さらに著者は、これにフィンランド発のオープン・ダイアローグを重ねる。危機に陥った当事者の“現場”で、専門家も家族もフラットに対話を継続する7本柱――即時対応、ネットワーク視点、柔軟性、共同責任、思考の流れを切らない態度、不確実性への耐性、そして対話中心主義。ここには心理的安全性や、役割にもとづいて上下関係をなくした組織運営に通じる実践知が詰まっている。
メンバーの経験を等価に扱い、結論を急がず、対話の過程そのものを価値と見なす。ビジネスの現場に置き換えれば、新規事業会議、M&A後の統合作業、リーダーシップ開発など、あらゆる場で応用可能だ。
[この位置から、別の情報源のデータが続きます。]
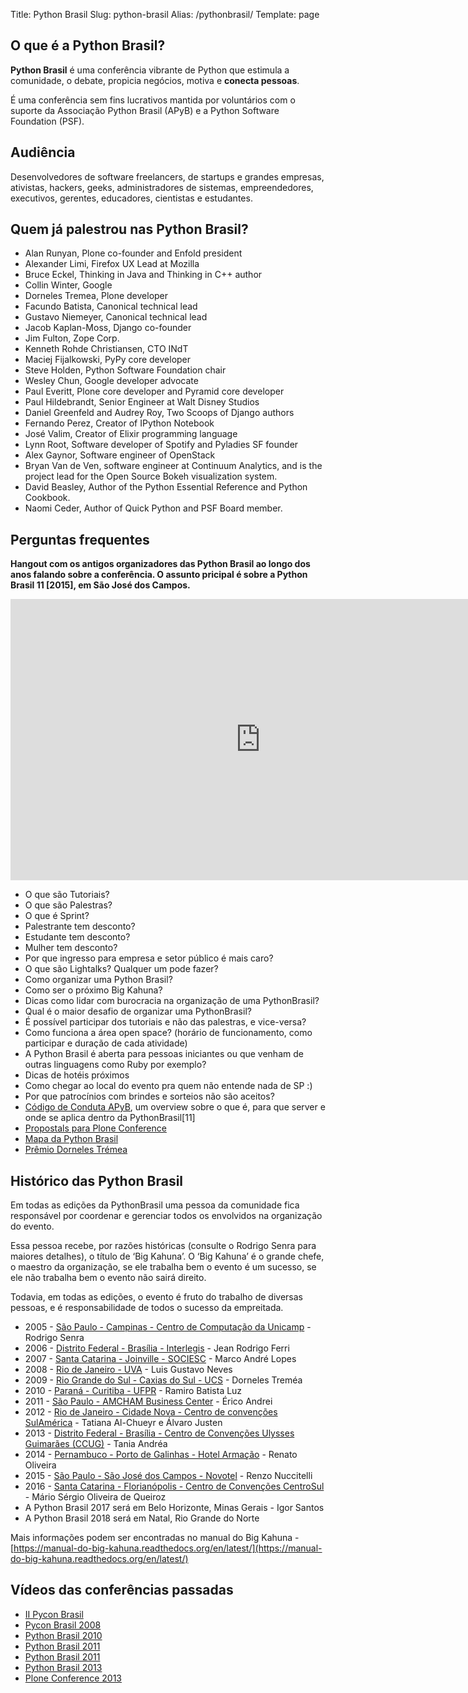 Title: Python Brasil
Slug: python-brasil
Alias: /pythonbrasil/
Template: page

## O que é a Python Brasil?

**Python Brasil** é uma conferência vibrante de Python que estimula a comunidade, o debate, propicia negócios, motiva e **conecta pessoas**.

É uma conferência sem fins lucrativos mantida por voluntários com o suporte da Associação Python Brasil (APyB) e a Python Software Foundation (PSF).

## Audiência

Desenvolvedores de software freelancers, de startups e grandes empresas, ativistas, hackers, geeks, administradores de sistemas, empreendedores, executivos, gerentes, educadores, cientistas e estudantes.

## Quem já palestrou nas Python Brasil?

- Alan Runyan, Plone co-founder and Enfold president
- Alexander Limi, Firefox UX Lead at Mozilla
- Bruce Eckel, Thinking in Java and Thinking in C++ author
- Collin Winter, Google
- Dorneles Tremea, Plone developer
- Facundo Batista, Canonical technical lead
- Gustavo Niemeyer, Canonical technical lead
- Jacob Kaplan-Moss, Django co-founder
- Jim Fulton, Zope Corp.
- Kenneth Rohde Christiansen, CTO INdT
- Maciej Fijalkowski, PyPy core developer
- Steve Holden, Python Software Foundation chair
- Wesley Chun, Google developer advocate
- Paul Everitt, Plone core developer and Pyramid core developer
- Paul Hildebrandt, Senior Engineer at Walt Disney Studios
- Daniel Greenfeld and Audrey Roy, Two Scoops of Django authors
- Fernando Perez, Creator of IPython Notebook
- José Valim, Creator of Elixir programming language
- Lynn Root, Software developer of Spotify and Pyladies SF founder
- Alex Gaynor, Software engineer of OpenStack
- Bryan Van de Ven, software engineer at Continuum Analytics, and is the project lead for the Open Source Bokeh visualization system.
- David Beasley, Author of the Python Essential Reference and Python Cookbook.
- Naomi Ceder, Author of Quick Python and PSF Board member.

## Perguntas frequentes

**Hangout com os antigos organizadores das Python Brasil ao longo dos anos falando sobre a conferência. O assunto pricipal é sobre a Python Brasil 11 [2015], em São José dos Campos.**

<iframe width="800" height="450" src="https://www.youtube.com/embed/YEWVyRF9zfw" frameborder="0" allowfullscreen></iframe>

- O que são Tutoriais?
- O que são Palestras?
- O que é Sprint?
- Palestrante tem desconto?
- Estudante tem desconto?
- Mulher tem desconto?
- Por que ingresso para empresa e setor público é mais caro?
- O que são Lightalks? Qualquer um pode fazer?
- Como organizar uma Python Brasil?
- Como ser o próximo Big Kahuna?
- Dicas como lidar com burocracia na organização de uma PythonBrasil?
- Qual é o maior desafio de organizar uma PythonBrasil?
- É possível participar dos tutoriais e não das palestras, e vice-versa?
- Como funciona a área open space? (horário de funcionamento, como participar e duração de cada atividade)
- A Python Brasil é aberta para pessoas iniciantes ou que venham de outras linguagens como Ruby por exemplo?
- Dicas de hotéis próximos
- Como chegar ao local do evento pra quem não entende nada de SP :)
- Por que patrocínios com brindes e sorteios não são aceitos?
- [Código de Conduta APyB](https://github.com/pythonbrasil/codigo-de-conduta), um overview sobre o que é, para que server e onde se aplica dentro da PythonBrasil[11]
- [Propostals para Plone Conference](https://plone.org/events/conferences/plone-conference-2016/2016-call-for-proposals)
- [Mapa da Python Brasil](https://mapa-pybr11.herokuapp.com/)
- [Prêmio Dorneles Trémea](https://www.youtube.com/watch?v=SlmB-g7uJdo)

## Histórico das Python Brasil

Em todas as edições da PythonBrasil uma pessoa da comunidade fica responsável por coordenar e gerenciar todos os envolvidos na organização do evento.

Essa pessoa recebe, por razões históricas (consulte o Rodrigo Senra para maiores detalhes), o título de ‘Big Kahuna’. O ‘Big Kahuna’ é o grande chefe, o maestro da organização, se ele trabalha bem o evento é um sucesso, se ele não trabalha bem o evento não sairá direito.

Todavia, em todas as edições, o evento é fruto do trabalho de diversas pessoas, e é responsabilidade de todos o sucesso da empreitada.

- 2005 - [São Paulo - Campinas - Centro de Computação da Unicamp](https://manual-do-big-kahuna.readthedocs.org/en/latest/historia/pyconbrasil.html) - Rodrigo Senra
- 2006 - [Distrito Federal - Brasília - Interlegis](https://manual-do-big-kahuna.readthedocs.org/en/latest/historia/pyconbrasil2.html) - Jean Rodrigo Ferri
- 2007 - [Santa Catarina - Joinville - SOCIESC](https://manual-do-big-kahuna.readthedocs.org/en/latest/historia/pyconbrasil3.html) - Marco André Lopes
- 2008 - [Rio de Janeiro - UVA](https://manual-do-big-kahuna.readthedocs.org/en/latest/historia/pyconbrasil2008.html) - Luis Gustavo Neves
- 2009 - [Rio Grande do Sul - Caxias do Sul - UCS](https://manual-do-big-kahuna.readthedocs.org/en/latest/historia/pythonbrasil5.html) - Dorneles Treméa
- 2010 - [Paraná - Curitiba - UFPR](https://manual-do-big-kahuna.readthedocs.org/en/latest/historia/pythonbrasil6.html) - Ramiro Batista Luz
- 2011 - [São Paulo - AMCHAM Business Center](https://manual-do-big-kahuna.readthedocs.org/en/latest/historia/pythonbrasil7.html) - Érico Andrei
- 2012 - [Rio de Janeiro - Cidade Nova - Centro de convenções SulAmérica](https://manual-do-big-kahuna.readthedocs.io/en/latest/historia/pythonbrasil8.html) - Tatiana Al-Chueyr e Álvaro Justen
- 2013 - [Distrito Federal - Brasília - Centro de Convenções Ulysses Guimarães (CCUG)](https://manual-do-big-kahuna.readthedocs.org/en/latest/historia/pythonbrasil9.html) - Tania Andréa
- 2014 - [Pernambuco - Porto de Galinhas - Hotel Armação](http://2014.pythonbrasil.org.br/) - Renato Oliveira
- 2015 - [São Paulo - São José dos Campos - Novotel](http://pythonbrasil.github.io/pythonbrasil11-site/) - Renzo Nuccitelli
- 2016 - [Santa Catarina - Florianópolis - Centro de Convenções CentroSul](http://2016.pythonbrasil.org.br/) - Mário Sérgio Oliveira de Queiroz
- A Python Brasil 2017 será em Belo Horizonte, Minas Gerais - Igor Santos
- A Python Brasil 2018 será em Natal, Rio Grande do Norte

Mais informações podem ser encontradas no manual do Big Kahuna - [https://manual-do-big-kahuna.readthedocs.org/en/latest/](https://manual-do-big-kahuna.readthedocs.org/en/latest/)

## Vídeos das conferências passadas

- [II Pycon Brasil](https://www.youtube.com/user/ericoandrei/videos)
- [Pycon Brasil 2008](https://www.youtube.com/user/opobre/videos)
- [Python Brasil 2010](https://www.youtube.com/watch?v=iuKjxeHLVOU&list=PLqjh1U8eZaP5Qd-IXAxhSXoO6MXZjfP_b)
- [Python Brasil 2011](https://www.youtube.com/watch?v=kMwZpxm_Pac&list=PLqjh1U8eZaP4GVDc2sB-nbZdim13rUU74)
- [Python Brasil 2011](https://www.youtube.com/watch?v=oj3l-VuIIVw&list=PLF6D4A34C424514D3)
- [Python Brasil 2013](https://www.youtube.com/watch?v=FnZTQGKG7dA&list=PLqjh1U8eZaP6TM0tCdLVeiB0LTBkaEBai)
- [Plone Conference 2013](https://www.youtube.com/watch?v=4x_vjgKPyhA&list=PLqjh1U8eZaP4QiTZlx4XFKIannYcMr_am)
数字と根拠で武装した議論が行き詰まったとき、必要なのは“もっと正しい答え”ではなく、“答えが生まれる場”のアップデートだということを、本書は静かに、しかし強烈に教えてくれる。

本書の要点

・ギャンブル依存は金と信頼を奪い、犯罪・家庭崩壊を招く難治の病だ。特効薬はないが、当事者同士が匿名で語り合うことが救いになる。批判なしの対話が「嘘・孤立・金だけ思考」を溶かし、賭けない一日を積み上げる力を生む。


・オープン・ダイアローグは、当事者のそばに居続け、助けを求めた瞬間に応じる対話型の支援だ。肩書きを外した参加者全員の自由な語りが、回復への糸口をともに見つけ出すことに繋がるのである。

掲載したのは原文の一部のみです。